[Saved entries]
──────────────────────────────

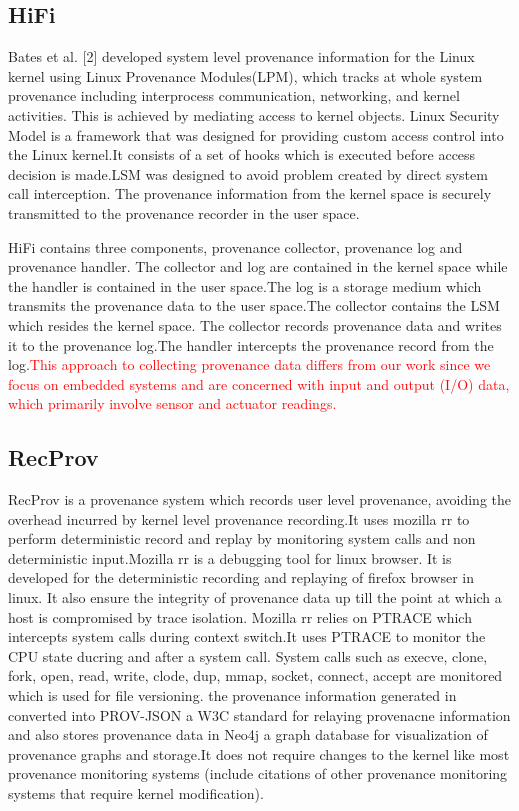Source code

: \subsection{HiFi}
Bates et al. [2] developed system level provenance information for the Linux kernel using Linux Provenance Modules(LPM), which tracks at whole system provenance including interprocess communication, networking, and kernel activities. This is achieved by mediating access to kernel objects. Linux Security Model is a framework that was designed for providing custom access control into the Linux kernel.It consists of a set of hooks which is executed before access decision is made.LSM was designed to avoid problem created by direct system call interception. The provenance information from the kernel space is securely transmitted to the provenance recorder in the user space. 
\par HiFi contains three components, provenance collector, provenance log and provenance handler. The collector and log are contained in the kernel space while the handler is contained in the user space.The log is a storage medium which transmits the provenance data to the user space.The collector contains the LSM which resides the kernel space. The collector records provenance data and writes it to the provenance log.The handler intercepts the provenance record from the log.\textcolor{red}{This approach to collecting provenance data differs from our work since we focus on embedded systems and are concerned with input and output (I/O) data, which primarily involve sensor and actuator readings.}

\subsection{RecProv}

RecProv is a provenance system which records user level provenance, avoiding the overhead incurred by kernel level provenance recording.It uses mozilla rr to perform deterministic record and replay by monitoring system calls  and non deterministic input.Mozilla rr is a debugging tool for linux browser. It is developed for the deterministic recording and replaying of firefox browser in linux. It also ensure the integrity of provenance data up till the point at which a host is compromised by trace isolation. Mozilla rr relies on PTRACE which intercepts system calls during context switch.It uses PTRACE to monitor the CPU state ducring and after a system call. System calls such as execve, clone, fork, open, read, write, clode, dup, mmap, socket, connect, accept are monitored which is used for file versioning. the provenance information generated in converted into PROV-JSON a W3C standard for relaying provenacne information and also stores provenance data in Neo4j a graph database for visualization of provenance graphs and storage.It does not require changes to the kernel like most provenance monitoring systems (include citations of other provenance monitoring systems that require kernel modification). 

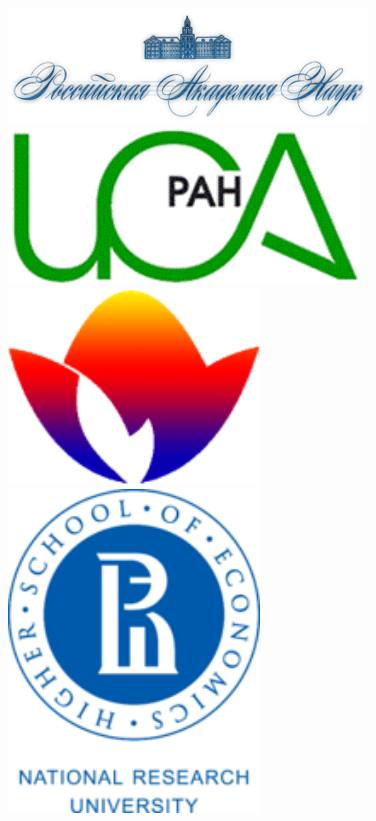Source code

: \documentclass[default]{beamer}
\begin{document}
\begin{frame}
\begin{columns}
		\begin{column}{0.15\textwidth}
			\centering
			\includegraphics[width=\textwidth]{misc/logos/ras.png}
			\vspace{7pt}
			\includegraphics[width=0.7\textwidth]{misc/logos/isa.png}
			\vspace{7pt}
			\includegraphics[width=0.5\textwidth]{misc/logos/raai.png}
			\vspace{7pt}
			\includegraphics[width=0.5\textwidth]{misc/logos/hse.png}

\end{column}
\end{columns}
\end{frame}
\end{document}
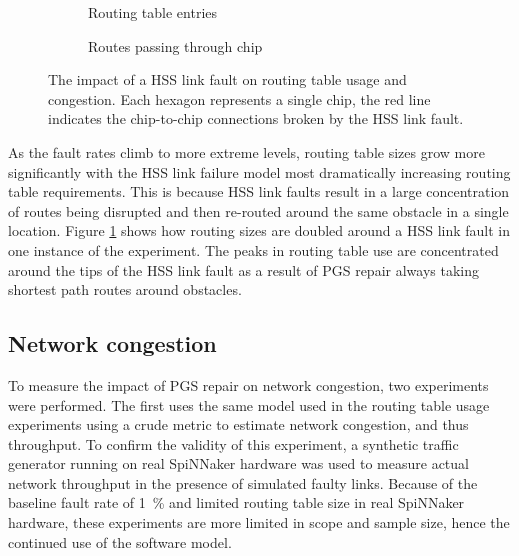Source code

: 			\begin{figure}
				\center
				\begin{subfigure}{0.48\linewidth}
					\center
					
					\caption{Routing table entries}
					\label{fig:hss-link-routing-table-usage}
				\end{subfigure}
				\begin{subfigure}{0.48\linewidth}
					\center
					
					\caption{Routes passing through chip}
					\label{fig:hss-link-resource-usage}
				\end{subfigure}
				
				\caption{The impact of a HSS link fault on routing table usage and
				congestion. Each hexagon represents a single chip, the red line
				indicates the chip-to-chip connections broken by the HSS link fault.}
				\label{fig:hss-link-usage}
			\end{figure}
			
			As the fault rates climb to more extreme levels, routing table sizes grow
			more significantly with the HSS link failure model most dramatically
			increasing routing table requirements.  This is because HSS link faults
			result in a large concentration of routes being disrupted and then
			re-routed around the same obstacle in a single location. Figure
			\ref{fig:hss-link-routing-table-usage} shows how routing sizes are
			doubled around a HSS link fault in one instance of the experiment. The
			peaks in routing table use are concentrated around the tips of the HSS
			link fault as a result of PGS repair always taking shortest path routes
			around obstacles.
		
		\subsection{Network congestion}
			
			To measure the impact of PGS repair on network congestion, two
			experiments were performed. The first uses the same model used in the
			routing table usage experiments using a crude metric to estimate network
			congestion, and thus throughput. To confirm the validity of this
			experiment, a synthetic traffic generator running on real SpiNNaker
			hardware was used to measure actual network throughput in the presence of
			simulated faulty links. Because of the baseline fault rate of
			\SI{1}{\percent} and limited routing table size in real SpiNNaker
			hardware, these experiments are more limited in scope and sample size,
			hence the continued use of the software model.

──────────────────────────────

Quote all the records verbatim, dropping any pictures from your copy.

▶ _Reply to the task_
Source code

: \subsection{HiFi}
Bates et al. [2] developed system level provenance information for the Linux kernel using Linux Provenance Modules(LPM), which tracks at whole system provenance including interprocess communication, networking, and kernel activities. This is achieved by mediating access to kernel objects. Linux Security Model is a framework that was designed for providing custom access control into the Linux kernel.It consists of a set of hooks which is executed before access decision is made.LSM was designed to avoid problem created by direct system call interception. The provenance information from the kernel space is securely transmitted to the provenance recorder in the user space. 
\par HiFi contains three components, provenance collector, provenance log and provenance handler. The collector and log are contained in the kernel space while the handler is contained in the user space.The log is a storage medium which transmits the provenance data to the user space.The collector contains the LSM which resides the kernel space. The collector records provenance data and writes it to the provenance log.The handler intercepts the provenance record from the log.\textcolor{red}{This approach to collecting provenance data differs from our work since we focus on embedded systems and are concerned with input and output (I/O) data, which primarily involve sensor and actuator readings.}

\subsection{RecProv}

RecProv is a provenance system which records user level provenance, avoiding the overhead incurred by kernel level provenance recording.It uses mozilla rr to perform deterministic record and replay by monitoring system calls  and non deterministic input.Mozilla rr is a debugging tool for linux browser. It is developed for the deterministic recording and replaying of firefox browser in linux. It also ensure the integrity of provenance data up till the point at which a host is compromised by trace isolation. Mozilla rr relies on PTRACE which intercepts system calls during context switch.It uses PTRACE to monitor the CPU state ducring and after a system call. System calls such as execve, clone, fork, open, read, write, clode, dup, mmap, socket, connect, accept are monitored which is used for file versioning. the provenance information generated in converted into PROV-JSON a W3C standard for relaying provenacne information and also stores provenance data in Neo4j a graph database for visualization of provenance graphs and storage.It does not require changes to the kernel like most provenance monitoring systems (include citations of other provenance monitoring systems that require kernel modification). 

Source code

: \documentclass[default]{beamer}
\begin{document}
\begin{frame}
\begin{columns}
		\begin{column}{0.15\textwidth}
			\centering
			\includegraphics[width=\textwidth]{misc/logos/ras.png}
			\vspace{7pt}
			\includegraphics[width=0.7\textwidth]{misc/logos/isa.png}
			\vspace{7pt}
			\includegraphics[width=0.5\textwidth]{misc/logos/raai.png}
			\vspace{7pt}
			\includegraphics[width=0.5\textwidth]{misc/logos/hse.png}

\end{column}
\end{columns}
\end{frame}
\end{document}
Source code

: 			\begin{figure}
				\center
				\begin{subfigure}{0.48\linewidth}
					\center
					
					\caption{Routing table entries}
					\label{fig:hss-link-routing-table-usage}
				\end{subfigure}
				\begin{subfigure}{0.48\linewidth}
					\center
					
					\caption{Routes passing through chip}
					\label{fig:hss-link-resource-usage}
				\end{subfigure}
				
				\caption{The impact of a HSS link fault on routing table usage and
				congestion. Each hexagon represents a single chip, the red line
				indicates the chip-to-chip connections broken by the HSS link fault.}
				\label{fig:hss-link-usage}
			\end{figure}
			
			As the fault rates climb to more extreme levels, routing table sizes grow
			more significantly with the HSS link failure model most dramatically
			increasing routing table requirements.  This is because HSS link faults
			result in a large concentration of routes being disrupted and then
			re-routed around the same obstacle in a single location. Figure
			\ref{fig:hss-link-routing-table-usage} shows how routing sizes are
			doubled around a HSS link fault in one instance of the experiment. The
			peaks in routing table use are concentrated around the tips of the HSS
			link fault as a result of PGS repair always taking shortest path routes
			around obstacles.
		
		\subsection{Network congestion}
			
			To measure the impact of PGS repair on network congestion, two
			experiments were performed. The first uses the same model used in the
			routing table usage experiments using a crude metric to estimate network
			congestion, and thus throughput. To confirm the validity of this
			experiment, a synthetic traffic generator running on real SpiNNaker
			hardware was used to measure actual network throughput in the presence of
			simulated faulty links. Because of the baseline fault rate of
			\SI{1}{\percent} and limited routing table size in real SpiNNaker
			hardware, these experiments are more limited in scope and sample size,
			hence the continued use of the software model.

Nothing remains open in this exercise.